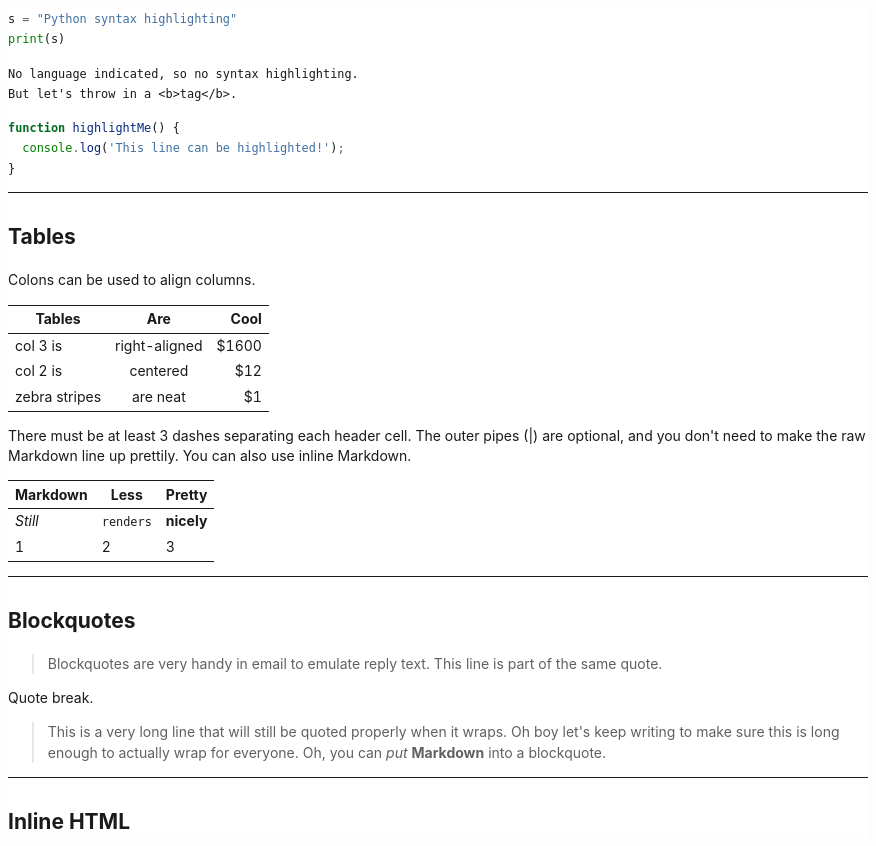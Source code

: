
 ```python
s = "Python syntax highlighting"
print(s)
```

```
No language indicated, so no syntax highlighting.
But let's throw in a <b>tag</b>.
```

```js {2}
function highlightMe() {
  console.log('This line can be highlighted!');
}
```

---

## Tables

Colons can be used to align columns.

| Tables        |      Are      |   Cool |
| ------------- | :-----------: | -----: |
| col 3 is      | right-aligned | \$1600 |
| col 2 is      |   centered    |   \$12 |
| zebra stripes |   are neat    |    \$1 |

There must be at least 3 dashes separating each header cell. The outer pipes (|)
are optional, and you don't need to make the raw Markdown line up prettily. You
can also use inline Markdown.

| Markdown | Less      | Pretty     |
| -------- | --------- | ---------- |
| _Still_  | `renders` | **nicely** |
| 1        | 2         | 3          |

---

## Blockquotes

> Blockquotes are very handy in email to emulate reply text. This line is part
> of the same quote.

Quote break.

> This is a very long line that will still be quoted properly when it wraps. Oh
> boy let's keep writing to make sure this is long enough to actually wrap for
> everyone. Oh, you can _put_ **Markdown** into a blockquote.

---

## Inline HTML
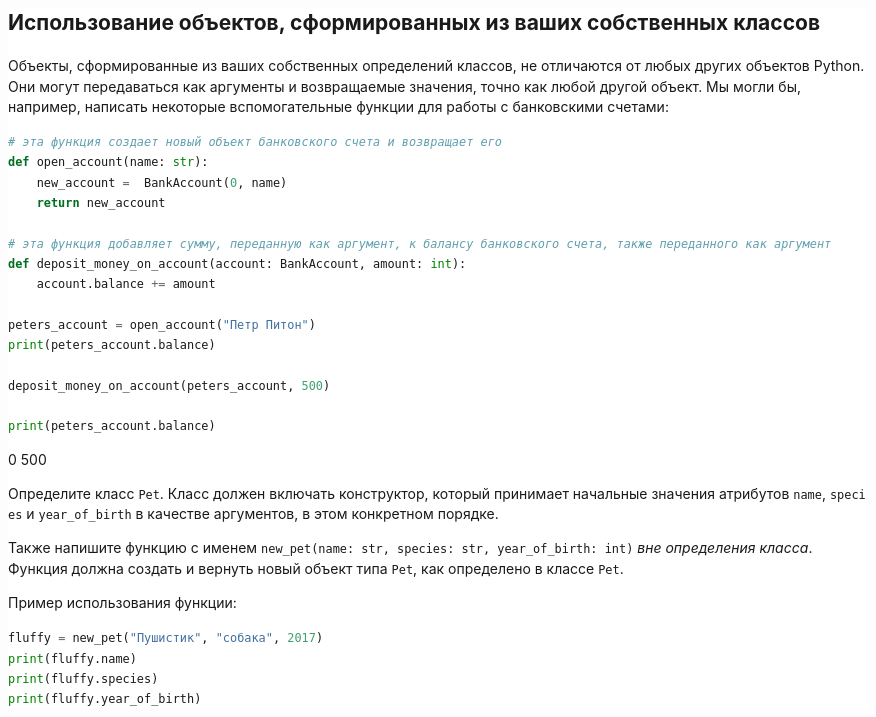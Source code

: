</programming-exercise>

## Использование объектов, сформированных из ваших собственных классов

Объекты, сформированные из ваших собственных определений классов, не отличаются от любых других объектов Python. Они могут передаваться как аргументы и возвращаемые значения, точно как любой другой объект. Мы могли бы, например, написать некоторые вспомогательные функции для работы с банковскими счетами:

```python
# эта функция создает новый объект банковского счета и возвращает его
def open_account(name: str):
    new_account =  BankAccount(0, name)
    return new_account

# эта функция добавляет сумму, переданную как аргумент, к балансу банковского счета, также переданного как аргумент
def deposit_money_on_account(account: BankAccount, amount: int):
    account.balance += amount

peters_account = open_account("Петр Питон")
print(peters_account.balance)

deposit_money_on_account(peters_account, 500)

print(peters_account.balance)
```

<sample-output>

0
500

</sample-output>

<programming-exercise name='Define class: Pet (Определите класс: Домашний питомец)' tmcname='part08-07_pet'>

Определите класс `Pet`. Класс должен включать конструктор, который принимает начальные значения атрибутов `name`, `species` и `year_of_birth` в качестве аргументов, в этом конкретном порядке.

Также напишите функцию с именем `new_pet(name: str, species: str, year_of_birth: int)` _вне определения класса_. Функция должна создать и вернуть новый объект типа `Pet`, как определено в классе `Pet`.

Пример использования функции:

```python
fluffy = new_pet("Пушистик", "собака", 2017)
print(fluffy.name)
print(fluffy.species)
print(fluffy.year_of_birth)
```

<sample-output>
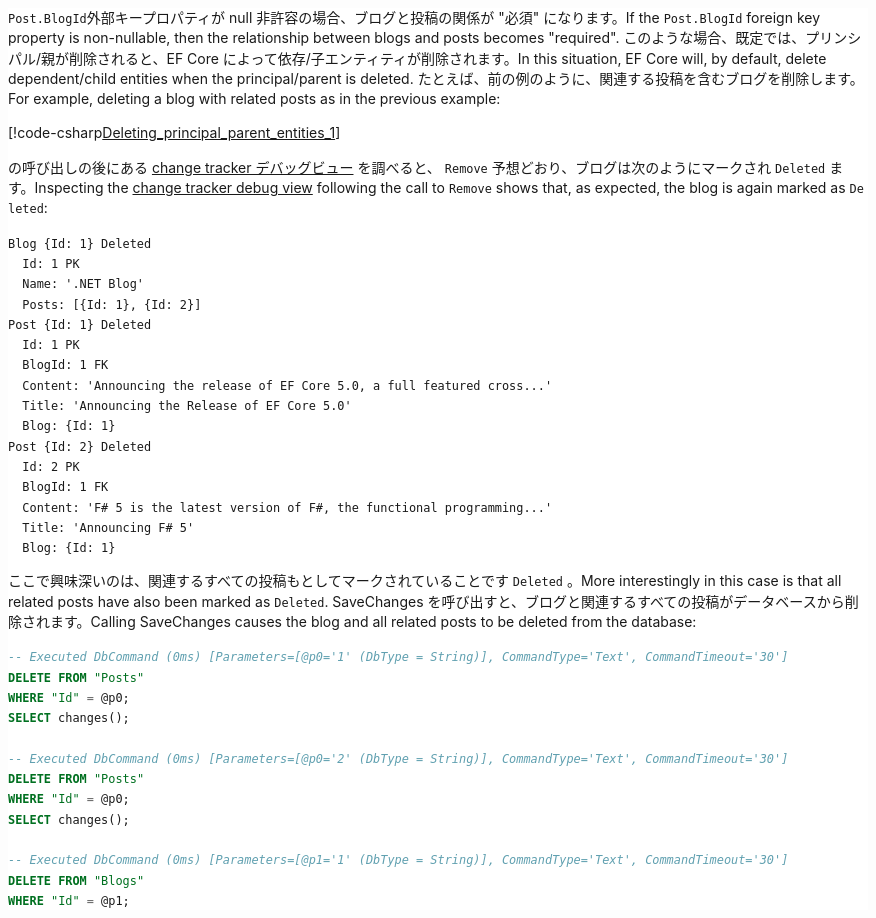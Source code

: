 <span data-ttu-id="9d5e7-273">`Post.BlogId`外部キープロパティが null 非許容の場合、ブログと投稿の関係が "必須" になります。</span><span class="sxs-lookup"><span data-stu-id="9d5e7-273">If the `Post.BlogId` foreign key property is non-nullable, then the relationship between blogs and posts becomes "required".</span></span> <span data-ttu-id="9d5e7-274">このような場合、既定では、プリンシパル/親が削除されると、EF Core によって依存/子エンティティが削除されます。</span><span class="sxs-lookup"><span data-stu-id="9d5e7-274">In this situation, EF Core will, by default, delete dependent/child entities when the principal/parent is deleted.</span></span> <span data-ttu-id="9d5e7-275">たとえば、前の例のように、関連する投稿を含むブログを削除します。</span><span class="sxs-lookup"><span data-stu-id="9d5e7-275">For example, deleting a blog with related posts as in the previous example:</span></span>


[!code-csharp[Deleting_principal_parent_entities_1](../../../samples/core/ChangeTracking/ChangeTrackingInEFCore/ExplicitKeysRequiredSamples.cs?name=Deleting_principal_parent_entities_1)]

<span data-ttu-id="9d5e7-276">の呼び出しの後にある [change tracker デバッグビュー](xref:core/change-tracking/debug-views) を調べると、 `Remove` 予想どおり、ブログは次のようにマークされ `Deleted` ます。</span><span class="sxs-lookup"><span data-stu-id="9d5e7-276">Inspecting the [change tracker debug view](xref:core/change-tracking/debug-views) following the call to `Remove` shows that, as expected, the blog is again marked as `Deleted`:</span></span>

```output
Blog {Id: 1} Deleted
  Id: 1 PK
  Name: '.NET Blog'
  Posts: [{Id: 1}, {Id: 2}]
Post {Id: 1} Deleted
  Id: 1 PK
  BlogId: 1 FK
  Content: 'Announcing the release of EF Core 5.0, a full featured cross...'
  Title: 'Announcing the Release of EF Core 5.0'
  Blog: {Id: 1}
Post {Id: 2} Deleted
  Id: 2 PK
  BlogId: 1 FK
  Content: 'F# 5 is the latest version of F#, the functional programming...'
  Title: 'Announcing F# 5'
  Blog: {Id: 1}
```

<span data-ttu-id="9d5e7-277">ここで興味深いのは、関連するすべての投稿もとしてマークされていることです `Deleted` 。</span><span class="sxs-lookup"><span data-stu-id="9d5e7-277">More interestingly in this case is that all related posts have also been marked as `Deleted`.</span></span> <span data-ttu-id="9d5e7-278">SaveChanges を呼び出すと、ブログと関連するすべての投稿がデータベースから削除されます。</span><span class="sxs-lookup"><span data-stu-id="9d5e7-278">Calling SaveChanges causes the blog and all related posts to be deleted from the database:</span></span>

```sql
-- Executed DbCommand (0ms) [Parameters=[@p0='1' (DbType = String)], CommandType='Text', CommandTimeout='30']
DELETE FROM "Posts"
WHERE "Id" = @p0;
SELECT changes();

-- Executed DbCommand (0ms) [Parameters=[@p0='2' (DbType = String)], CommandType='Text', CommandTimeout='30']
DELETE FROM "Posts"
WHERE "Id" = @p0;
SELECT changes();

-- Executed DbCommand (0ms) [Parameters=[@p1='1' (DbType = String)], CommandType='Text', CommandTimeout='30']
DELETE FROM "Blogs"
WHERE "Id" = @p1;
```
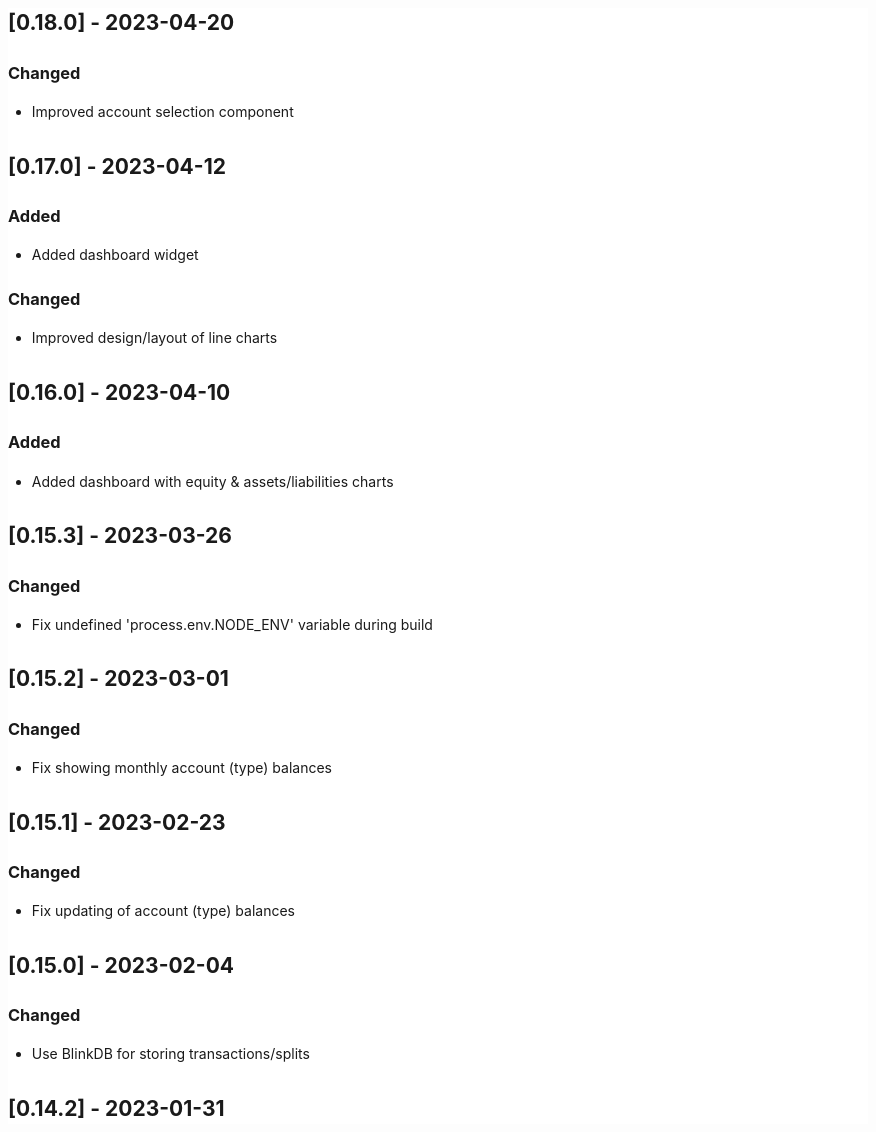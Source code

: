 ## [0.18.0] - 2023-04-20

### Changed

- Improved account selection component

## [0.17.0] - 2023-04-12

### Added

- Added dashboard widget

### Changed

- Improved design/layout of line charts

## [0.16.0] - 2023-04-10

### Added

- Added dashboard with equity & assets/liabilities charts

## [0.15.3] - 2023-03-26

### Changed

- Fix undefined 'process.env.NODE_ENV' variable during build

## [0.15.2] - 2023-03-01

### Changed

- Fix showing monthly account (type) balances

## [0.15.1] - 2023-02-23

### Changed

- Fix updating of account (type) balances

## [0.15.0] - 2023-02-04

### Changed

- Use BlinkDB for storing transactions/splits

## [0.14.2] - 2023-01-31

------------------------------------

Exercise brief: Take exactly the lines from the one containing "are optional, and" through the one containing "line is part" in the data above, and output them with nothing added.

Exercise response:
are optional, and you don't need to make the raw Markdown line up prettily. You
can also use inline Markdown.

| Markdown | Less      | Pretty     |
| -------- | --------- | ---------- |
| _Still_  | `renders` | **nicely** |
| 1        | 2         | 3          |

---

## Blockquotes

> Blockquotes are very handy in email to emulate reply text. This line is part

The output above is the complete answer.